■ STORED DATA
^^^^^^^^
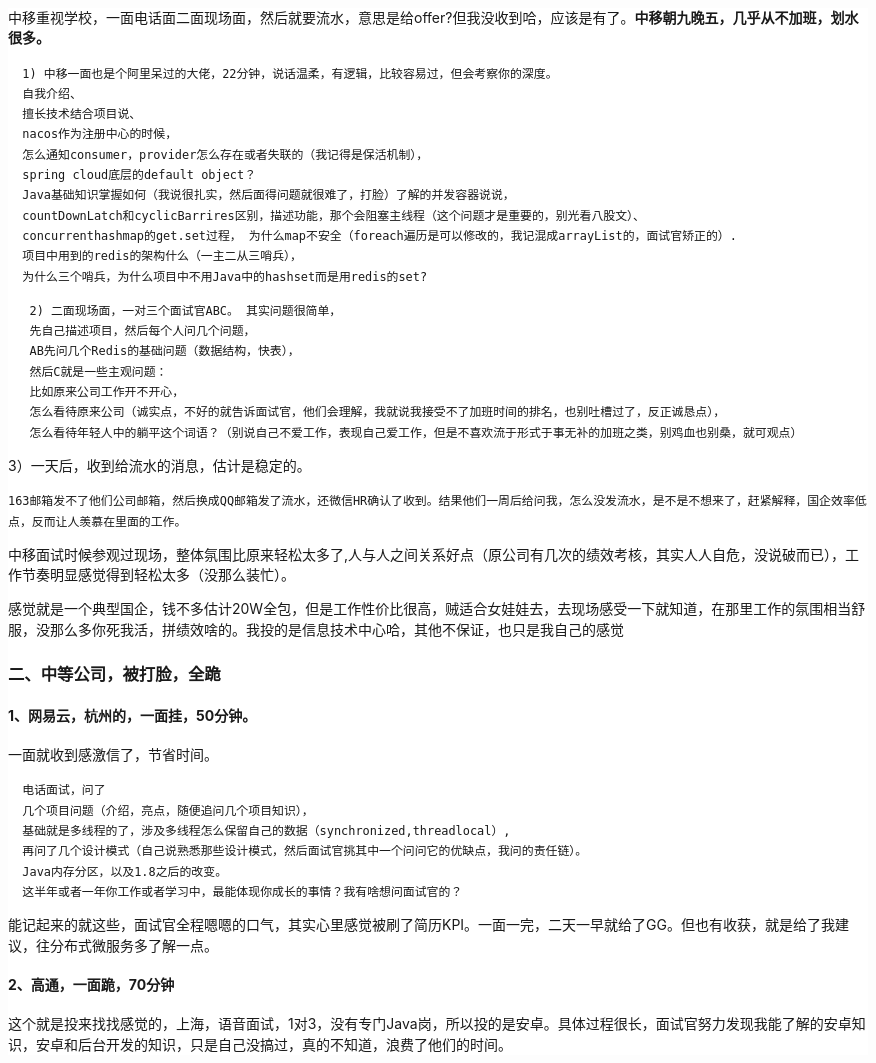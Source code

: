 ​    中移重视学校，一面电话面二面现场面，然后就要流水，意思是给offer?但我没收到哈，应该是有了。**中移朝九晚五，几乎从不加班，划水很多。**

```
  1) 中移一面也是个阿里呆过的大佬，22分钟，说话温柔，有逻辑，比较容易过，但会考察你的深度。
  自我介绍、
  擅长技术结合项目说、
  nacos作为注册中心的时候，
  怎么通知consumer，provider怎么存在或者失联的（我记得是保活机制），
  spring cloud底层的default object？
  Java基础知识掌握如何（我说很扎实，然后面得问题就很难了，打脸）了解的并发容器说说，
  countDownLatch和cyclicBarrires区别，描述功能，那个会阻塞主线程（这个问题才是重要的，别光看八股文）、
  concurrenthashmap的get.set过程， 为什么map不安全（foreach遍历是可以修改的，我记混成arrayList的，面试官矫正的）.
  项目中用到的redis的架构什么（一主二从三哨兵），
  为什么三个哨兵，为什么项目中不用Java中的hashset而是用redis的set?
```

```
   2) 二面现场面，一对三个面试官ABC。 其实问题很简单，
   先自己描述项目，然后每个人问几个问题，
   AB先问几个Redis的基础问题（数据结构，快表），
   然后C就是一些主观问题：
   比如原来公司工作开不开心，
   怎么看待原来公司（诚实点，不好的就告诉面试官，他们会理解，我就说我接受不了加班时间的排名，也别吐槽过了，反正诚恳点），
   怎么看待年轻人中的躺平这个词语？（别说自己不爱工作，表现自己爱工作，但是不喜欢流于形式于事无补的加班之类，别鸡血也别桑，就可观点）
```

3）一天后，收到给流水的消息，估计是稳定的。

```
163邮箱发不了他们公司邮箱，然后换成QQ邮箱发了流水，还微信HR确认了收到。结果他们一周后给问我，怎么没发流水，是不是不想来了，赶紧解释，国企效率低点，反而让人羡慕在里面的工作。
```

中移面试时候参观过现场，整体氛围比原来轻松太多了,人与人之间关系好点（原公司有几次的绩效考核，其实人人自危，没说破而已），工作节奏明显感觉得到轻松太多（没那么装忙）。

感觉就是一个典型国企，钱不多估计20W全包，但是工作性价比很高，贼适合女娃娃去，去现场感受一下就知道，在那里工作的氛围相当舒服，没那么多你死我活，拼绩效啥的。我投的是信息技术中心哈，其他不保证，也只是我自己的感觉

### 二、中等公司，被打脸，全跪

#### 1、网易云，杭州的，一面挂，50分钟。

  一面就收到感激信了，节省时间。

```
  电话面试，问了
  几个项目问题（介绍，亮点，随便追问几个项目知识），
  基础就是多线程的了，涉及多线程怎么保留自己的数据（synchronized,threadlocal）,
  再问了几个设计模式（自己说熟悉那些设计模式，然后面试官挑其中一个问问它的优缺点，我问的责任链）。
  Java内存分区，以及1.8之后的改变。
  这半年或者一年你工作或者学习中，最能体现你成长的事情？我有啥想问面试官的？
```

能记起来的就这些，面试官全程嗯嗯的口气，其实心里感觉被刷了简历KPI。一面一完，二天一早就给了GG。但也有收获，就是给了我建议，往分布式微服务多了解一点。

#### 2、高通，一面跪，70分钟

 这个就是投来找找感觉的，上海，语音面试，1对3，没有专门Java岗，所以投的是安卓。具体过程很长，面试官努力发现我能了解的安卓知识，安卓和后台开发的知识，只是自己没搞过，真的不知道，浪费了他们的时间。
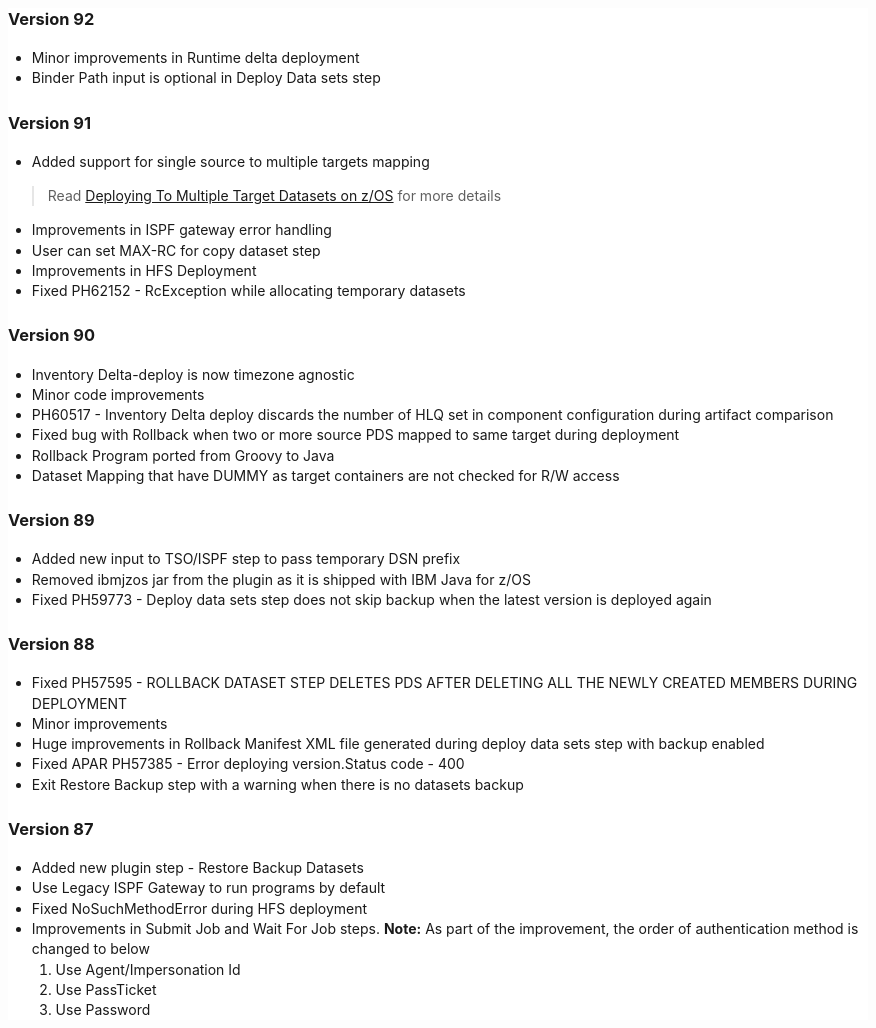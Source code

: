 ### Version 92

* Minor improvements in Runtime delta deployment
* Binder Path input is optional in Deploy Data sets step

### Version 91

* Added support for single source to multiple targets mapping

> Read [Deploying To Multiple Target Datasets on z/OS](https://community.ibm.com/community/user/wasdevops/blogs/bharath-kumar3/2024/11/06/deploying-to-multiple-target-dataset-on-zos) for more details

* Improvements in ISPF gateway error handling
* User can set MAX-RC for copy dataset step
* Improvements in HFS Deployment
* Fixed PH62152 - RcException while allocating temporary datasets

### Version 90

* Inventory Delta-deploy is now timezone agnostic
* Minor code improvements 
* PH60517 - Inventory Delta deploy discards the number of HLQ set in component configuration during artifact comparison
* Fixed bug with Rollback when two or more source PDS mapped to same target during deployment
* Rollback Program ported from Groovy to Java
* Dataset Mapping that have DUMMY as target containers are not checked for R/W access

### Version 89

* Added new input to TSO/ISPF step to pass temporary DSN prefix
* Removed ibmjzos jar from the plugin as it is shipped with IBM Java for z/OS
* Fixed PH59773 - Deploy data sets step does not skip backup when the latest version is deployed again

### Version 88

* Fixed PH57595 - ROLLBACK DATASET STEP DELETES PDS AFTER DELETING ALL THE NEWLY CREATED MEMBERS DURING DEPLOYMENT
* Minor improvements
* Huge improvements in Rollback Manifest XML file generated during deploy data sets step with backup enabled
* Fixed APAR PH57385 - Error deploying version.Status code - 400
* Exit Restore Backup step with a warning when there is no datasets backup

### Version 87

* Added new plugin step - Restore Backup Datasets
* Use Legacy ISPF Gateway to run programs by default
* Fixed NoSuchMethodError during HFS deployment
* Improvements in Submit Job and Wait For Job steps.
  **Note:** As part of the improvement, the order of authentication method is changed to below
  1. Use Agent/Impersonation Id
  2. Use PassTicket
  3. Use Password
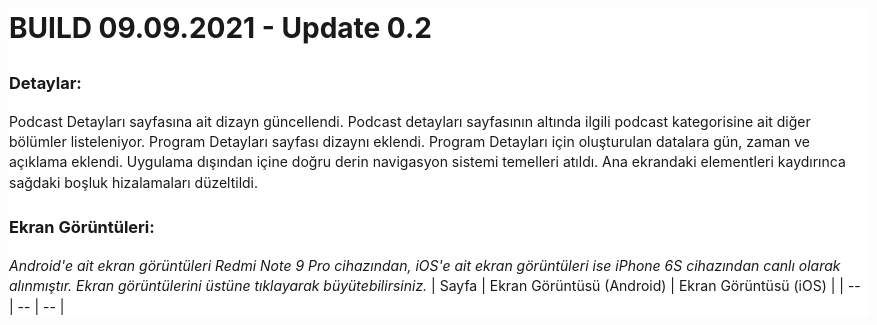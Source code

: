 # BUILD 09.09.2021 - Update 0.2

### Detaylar:

Podcast Detayları sayfasına ait dizayn güncellendi. Podcast detayları sayfasının altında ilgili podcast kategorisine ait diğer bölümler listeleniyor. Program Detayları sayfası dizaynı eklendi. Program Detayları için oluşturulan datalara gün, zaman ve açıklama eklendi. Uygulama dışından içine doğru derin navigasyon sistemi temelleri atıldı. Ana ekrandaki elementleri kaydırınca sağdaki boşluk hizalamaları düzeltildi.

### Ekran Görüntüleri:
*Android'e ait ekran görüntüleri Redmi Note 9 Pro cihazından, iOS'e ait ekran görüntüleri ise iPhone 6S cihazından canlı olarak alınmıştır.*
*Ekran görüntülerini üstüne tıklayarak büyütebilirsiniz.*
| Sayfa | Ekran Görüntüsü (Android)  | Ekran Görüntüsü (iOS) |
| -- | -- | -- |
^^^^^^^^
■ WHAT IS EXPECTED
List, from the entries above, every line in which the word "when" shows up.

■ EXERCISE RESPONSE
* Fixed bug with Rollback when two or more source PDS mapped to same target during deployment
* Fixed PH59773 - Deploy data sets step does not skip backup when the latest version is deployed again
* Exit Restore Backup step with a warning when there is no datasets backup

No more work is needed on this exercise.